[Pre-RFC] Cargo Safety Rails

I assure you the spirit of the proposal is neither to be unfriendly nor antagonistic to the health of the ecosystem, though we can disagree about whether it would, in practice, help or hurt it.

My position is that given how deep dependency graphs already are, it's unreasonable to actually audit every single crate I depend on in many cases. If I care about ensuring type-safety (for security or reliability reasons, for example), it just means I'm not going to use any of crates.io.

For me, this isn't theoretical, it's the reason we don't use crates.io in Tock (yet anyway). So from my perspective, not having a mechanism to take care of this is harmful to the ecosystem.

Of course, that could be too special a case to solve for generally, and i don't think it's an unreasonable conclusion to say that this feature is better off overall in, say, a fork of cargo. But anyway, that's my justification for the proposal being in service of the ecosystem rather than hostile to it.

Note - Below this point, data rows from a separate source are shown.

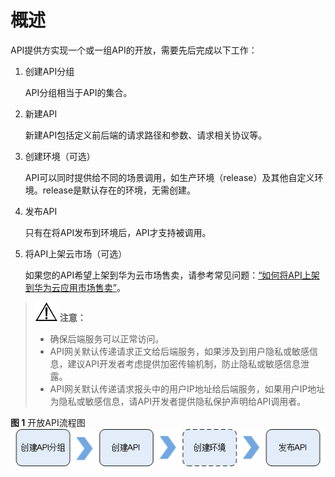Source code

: # 概述<a name="apig-zh-ug-180307002"></a>

API提供方实现一个或一组API的开放，需要先后完成以下工作：

1.  创建API分组

    API分组相当于API的集合。

2.  新建API

    新建API包括定义前后端的请求路径和参数、请求相关协议等。

3.  创建环境（可选）

    API可以同时提供给不同的场景调用，如生产环境（release）及其他自定义环境。release是默认存在的环境，无需创建。

4.  发布API

    只有在将API发布到环境后，API才支持被调用。

5.  将API上架云市场（可选）

    如果您的API希望上架到华为云市场售卖，请参考常见问题：[“如何将API上架到华为云应用市场售卖”](https://support.huaweicloud.com/apig_faq/HowToSaleAPIs.html)。


>![](public_sys-resources/icon-notice.gif) **注意：**   
>-   确保后端服务可以正常访问。  
>-   API网关默认传递请求正文给后端服务，如果涉及到用户隐私或敏感信息，建议API开发者考虑提供加密传输机制，防止隐私或敏感信息泄露。  
>-   API网关默认传递请求报头中的用户IP地址给后端服务，如果用户IP地址为隐私或敏感信息，请API开发者提供隐私保护声明给API调用者。  

**图 1**  开放API流程图<a name="fig135521627174014"></a>  
![](figures/开放API流程图.png "开放API流程图")

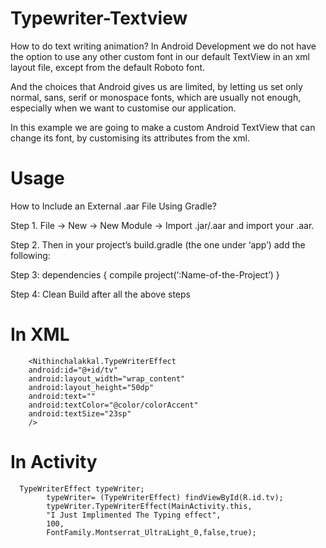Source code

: # Typewriter-Textview
How to do text writing animation? 
In Android Development we do not have the option to use any other custom font in our default TextView in an xml layout file, except from the default Roboto font.

And the choices that Android gives us are limited, by letting us set only normal, sans, serif or monospace fonts, which are usually not enough, especially when we want to customise our application.

In this example we are going to make a custom Android TextView that can change its font, by customising its attributes from the xml.

Usage 
========

How to Include an External .aar File Using Gradle?

Step 1. File -> New -> New Module -> Import .jar/.aar and import your .aar.

Step 2. Then in your project’s build.gradle (the one under ‘app’) add the following:

Step 3: dependencies { compile project(‘:Name-of-the-Project’) }

Step 4: Clean Build after all the above steps


In XML
========

        <Nithinchalakkal.TypeWriterEffect
        android:id="@+id/tv"
        android:layout_width="wrap_content"
        android:layout_height="50dp"
        android:text=""
        android:textColor="@color/colorAccent"
        android:textSize="23sp"
        />


In Activity
============

      TypeWriterEffect typeWriter;
			typeWriter= (TypeWriterEffect) findViewById(R.id.tv);
			typeWriter.TypeWriterEffect(MainActivity.this,
			"I Just Implimented The Typing effect",
			100,
			FontFamily.Montserrat_UltraLight_0,false,true);
          
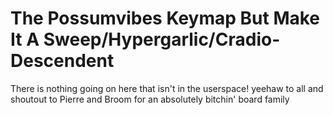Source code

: # The Possumvibes Keymap But Make It A Sweep/Hypergarlic/Cradio-Descendent

There is nothing going on here that isn't in the userspace! yeehaw to all and shoutout to Pierre and Broom for an absolutely bitchin' board family
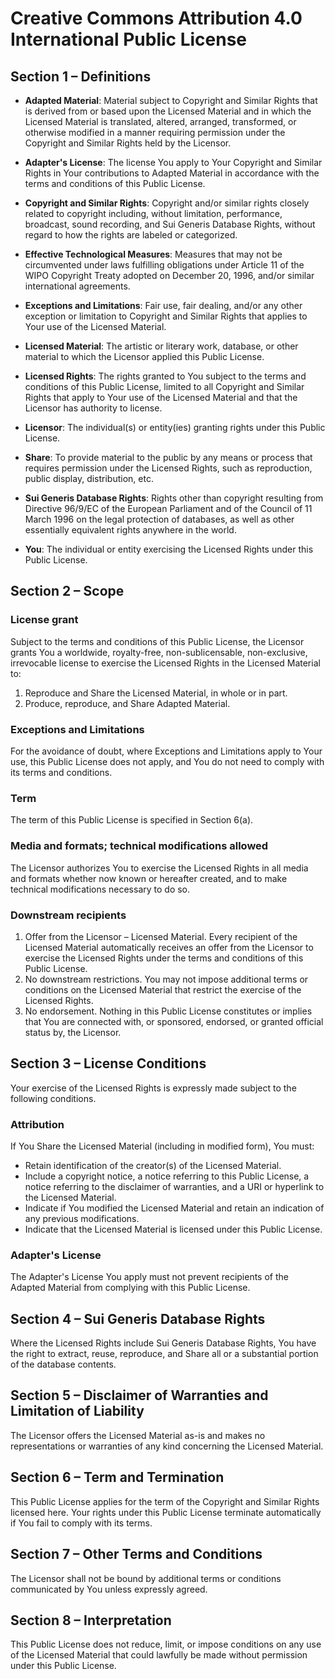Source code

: # Creative Commons Attribution 4.0 International Public License

## Section 1 – Definitions

- **Adapted Material**: Material subject to Copyright and Similar Rights that is derived from or based upon the Licensed Material and in which the Licensed Material is translated, altered, arranged, transformed, or otherwise modified in a manner requiring permission under the Copyright and Similar Rights held by the Licensor.

- **Adapter's License**: The license You apply to Your Copyright and Similar Rights in Your contributions to Adapted Material in accordance with the terms and conditions of this Public License.

- **Copyright and Similar Rights**: Copyright and/or similar rights closely related to copyright including, without limitation, performance, broadcast, sound recording, and Sui Generis Database Rights, without regard to how the rights are labeled or categorized.

- **Effective Technological Measures**: Measures that may not be circumvented under laws fulfilling obligations under Article 11 of the WIPO Copyright Treaty adopted on December 20, 1996, and/or similar international agreements.

- **Exceptions and Limitations**: Fair use, fair dealing, and/or any other exception or limitation to Copyright and Similar Rights that applies to Your use of the Licensed Material.

- **Licensed Material**: The artistic or literary work, database, or other material to which the Licensor applied this Public License.

- **Licensed Rights**: The rights granted to You subject to the terms and conditions of this Public License, limited to all Copyright and Similar Rights that apply to Your use of the Licensed Material and that the Licensor has authority to license.

- **Licensor**: The individual(s) or entity(ies) granting rights under this Public License.

- **Share**: To provide material to the public by any means or process that requires permission under the Licensed Rights, such as reproduction, public display, distribution, etc.

- **Sui Generis Database Rights**: Rights other than copyright resulting from Directive 96/9/EC of the European Parliament and of the Council of 11 March 1996 on the legal protection of databases, as well as other essentially equivalent rights anywhere in the world.

- **You**: The individual or entity exercising the Licensed Rights under this Public License.

## Section 2 – Scope

### License grant

Subject to the terms and conditions of this Public License, the Licensor grants You a worldwide, royalty-free, non-sublicensable, non-exclusive, irrevocable license to exercise the Licensed Rights in the Licensed Material to:

1. Reproduce and Share the Licensed Material, in whole or in part.
2. Produce, reproduce, and Share Adapted Material.

### Exceptions and Limitations

For the avoidance of doubt, where Exceptions and Limitations apply to Your use, this Public License does not apply, and You do not need to comply with its terms and conditions.

### Term

The term of this Public License is specified in Section 6(a).

### Media and formats; technical modifications allowed

The Licensor authorizes You to exercise the Licensed Rights in all media and formats whether now known or hereafter created, and to make technical modifications necessary to do so.

### Downstream recipients

1. Offer from the Licensor – Licensed Material. Every recipient of the Licensed Material automatically receives an offer from the Licensor to exercise the Licensed Rights under the terms and conditions of this Public License.
2. No downstream restrictions. You may not impose additional terms or conditions on the Licensed Material that restrict the exercise of the Licensed Rights.
3. No endorsement. Nothing in this Public License constitutes or implies that You are connected with, or sponsored, endorsed, or granted official status by, the Licensor.

## Section 3 – License Conditions

Your exercise of the Licensed Rights is expressly made subject to the following conditions.

### Attribution

If You Share the Licensed Material (including in modified form), You must:

- Retain identification of the creator(s) of the Licensed Material.
- Include a copyright notice, a notice referring to this Public License, a notice referring to the disclaimer of warranties, and a URI or hyperlink to the Licensed Material.
- Indicate if You modified the Licensed Material and retain an indication of any previous modifications.
- Indicate that the Licensed Material is licensed under this Public License.

### Adapter's License

The Adapter's License You apply must not prevent recipients of the Adapted Material from complying with this Public License.

## Section 4 – Sui Generis Database Rights

Where the Licensed Rights include Sui Generis Database Rights, You have the right to extract, reuse, reproduce, and Share all or a substantial portion of the database contents.

## Section 5 – Disclaimer of Warranties and Limitation of Liability

The Licensor offers the Licensed Material as-is and makes no representations or warranties of any kind concerning the Licensed Material.

## Section 6 – Term and Termination

This Public License applies for the term of the Copyright and Similar Rights licensed here. Your rights under this Public License terminate automatically if You fail to comply with its terms.

## Section 7 – Other Terms and Conditions

The Licensor shall not be bound by additional terms or conditions communicated by You unless expressly agreed.

## Section 8 – Interpretation

This Public License does not reduce, limit, or impose conditions on any use of the Licensed Material that could lawfully be made without permission under this Public License.



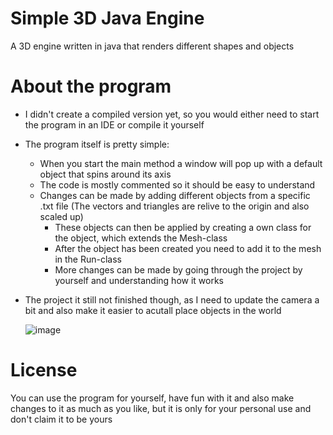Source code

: # Simple 3D Java Engine

A 3D engine written in java that renders different shapes and objects

# About the program

- I didn't create a compiled version yet, so you would either need to start the program in an IDE or compile it yourself
- The program itself is pretty simple:
  - When you start the main method a window will pop up with a default object that spins around its axis
  - The code is mostly commented so it should be easy to understand
  - Changes can be made by adding different objects from a specific .txt file (The vectors and triangles are relive to the origin and also scaled up)
    - These objects can then be applied by creating a own class for the object, which extends the Mesh-class
    - After the object has been created you need to add it to the mesh in the Run-class
    - More changes can be made by going through the project by yourself and understanding how it works
- The project it still not finished though, as I need to update the camera a bit and also make it easier to acutall place objects in the world

  ![image]()



# License 

You can use the program for yourself, have fun with it and also make changes to it as much as you like, but it is only for your personal use and don't claim it to be yours
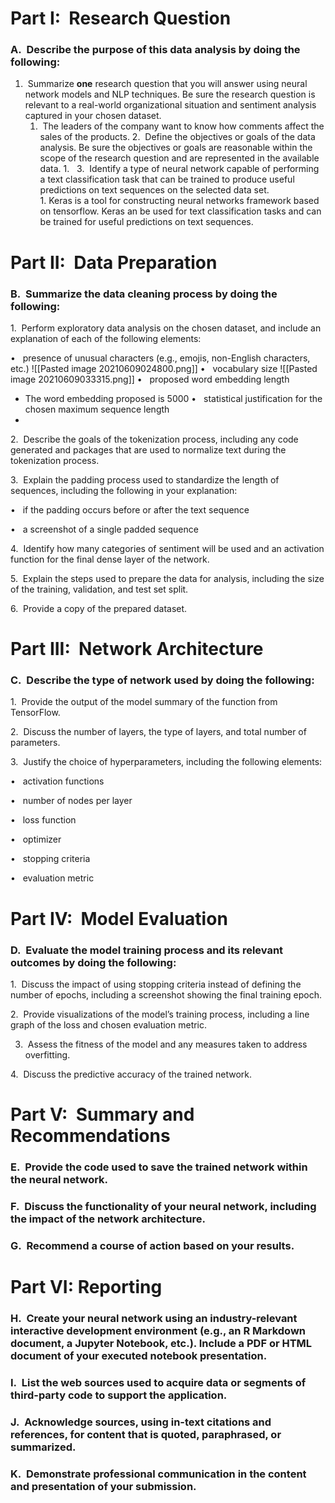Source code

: # **Part I:  Research Question**

### A.  Describe the purpose of this data analysis by doing the following:

1.  Summarize **one** research question that you will answer using neural network models and NLP techniques. Be sure the research question is relevant to a real-world organizational situation and sentiment analysis captured in your chosen dataset.
	1.  The leaders of the company want to know how comments affect the sales of the products.
2.  Define the objectives or goals of the data analysis. Be sure the objectives or goals are reasonable within the scope of the research question and are represented in the available data.
	1.  
3.  Identify a type of neural network capable of performing a text classification task that can be trained to produce useful predictions on text sequences on the selected data set.  
	1. Keras is a tool for constructing neural networks framework based on tensorflow. Keras an be used for text classification tasks and can be trained for useful predictions on text sequences.
  

# **Part II:  Data Preparation**

### B.  Summarize the data cleaning process by doing the following:

1.  Perform exploratory data analysis on the chosen dataset, and include an explanation of each of the following elements:

•   presence of unusual characters (e.g., emojis, non-English characters, etc.)
![[Pasted image 20210609024800.png]]
•   vocabulary size
![[Pasted image 20210609033315.png]]
•   proposed word embedding length
  - The word embedding proposed is 5000
•   statistical justification for the chosen maximum sequence length
  - 
2.  Describe the goals of the tokenization process, including any code generated and packages that are used to normalize text during the tokenization process.

3.  Explain the padding process used to standardize the length of sequences, including the following in your explanation:

•   if the padding occurs before or after the text sequence

•   a screenshot of a single padded sequence

4.  Identify how many categories of sentiment will be used and an activation function for the final dense layer of the network.

5.  Explain the steps used to prepare the data for analysis, including the size of the training, validation, and test set split.

6.  Provide a copy of the prepared dataset.  
  

# **Part III:  Network Architecture**

### C.  Describe the type of network used by doing the following:

1.  Provide the output of the model summary of the function from TensorFlow.

2.  Discuss the number of layers, the type of layers, and total number of parameters.

3.  Justify the choice of hyperparameters, including the following elements:

•   activation functions

•   number of nodes per layer

•   loss function

•   optimizer

•   stopping criteria

•   evaluation metric  
  

# **Part IV:  Model Evaluation**

### D.  Evaluate the model training process and its relevant outcomes by doing the following:

1.  Discuss the impact of using stopping criteria instead of defining the number of epochs, including a screenshot showing the final training epoch.

2.  Provide visualizations of the model’s training process, including a line graph of the loss and chosen evaluation metric.

3.  Assess the fitness of the model and any measures taken to address overfitting.

4.  Discuss the predictive accuracy of the trained network.  
  

# **Part V:  Summary and Recommendations**

### E.  Provide the code used to save the trained network within the neural network.  
### F.  Discuss the functionality of your neural network, including the impact of the network architecture.  
### G.  Recommend a course of action based on your results.

  

# **Part VI: Reporting**

### H.  Create your neural network using an industry-relevant interactive development environment (e.g., an R Markdown document, a Jupyter Notebook, etc.). Include a PDF or HTML document of your executed notebook presentation.  
  

### I.  List the web sources used to acquire data or segments of third-party code to support the application.  
  

### J.  Acknowledge sources, using in-text citations and references, for content that is quoted, paraphrased, or summarized.  
  

### K.  Demonstrate professional communication in the content and presentation of your submission.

I wonder if some of the other forms of the proposal mitigate this concern at all. For example, @lxrec suggested having an explicit opt-in in the top-level crates being compiled (allow_unsafe_default = false), which would (or could?) mean that if the end-user doesn't explicitly opt-in, there would be zero impact even if some crate along the dependency chain uses it.

FWIW, in Safe Haskell I don't think it really has this affect (although Safe Haskell has module level granularity, so a library author can declare certain parts trusted or safe). In practice, what happened there is that the vast majority of hackage packages were already safe but some packages (Vector, aeson, binary, bytestring, wai, etc) are not for performance or ergonomic reasons and they are simply marked as Trustworthy. Perhaps it would be helpful to empirically asses what that would look like in crates.io as well? That kind of comes down whether this is completely an objection in principle or a pragmatic one...

I also wonder if @Nemo157's suggestion of having a way for dependent crates to detect if they are compiled with unsafe allowed or not would mitigate this concern. For example, if you are making a non-breaking change that uses unsafe as a performance improvement, you could simply gate that change on whether you're "allowed" to use unsafe.

(I also am realizing that maybe the fact that we're using "allow" here is triggering negative reactions, because of course as a library author you can use whatever you want, it's just that if I want to depend on your library and not trust your library, that would only be possible if your library compiles with -F unsafe_code.)

I completely agree. This proposal only practically works if the unsafe is used sparingly (I believe it is, but am not sure). Though, I think having some technical support to assist library users in figuring out which dependencies need the most auditing is complimentary to reducing the amount of unsafe code.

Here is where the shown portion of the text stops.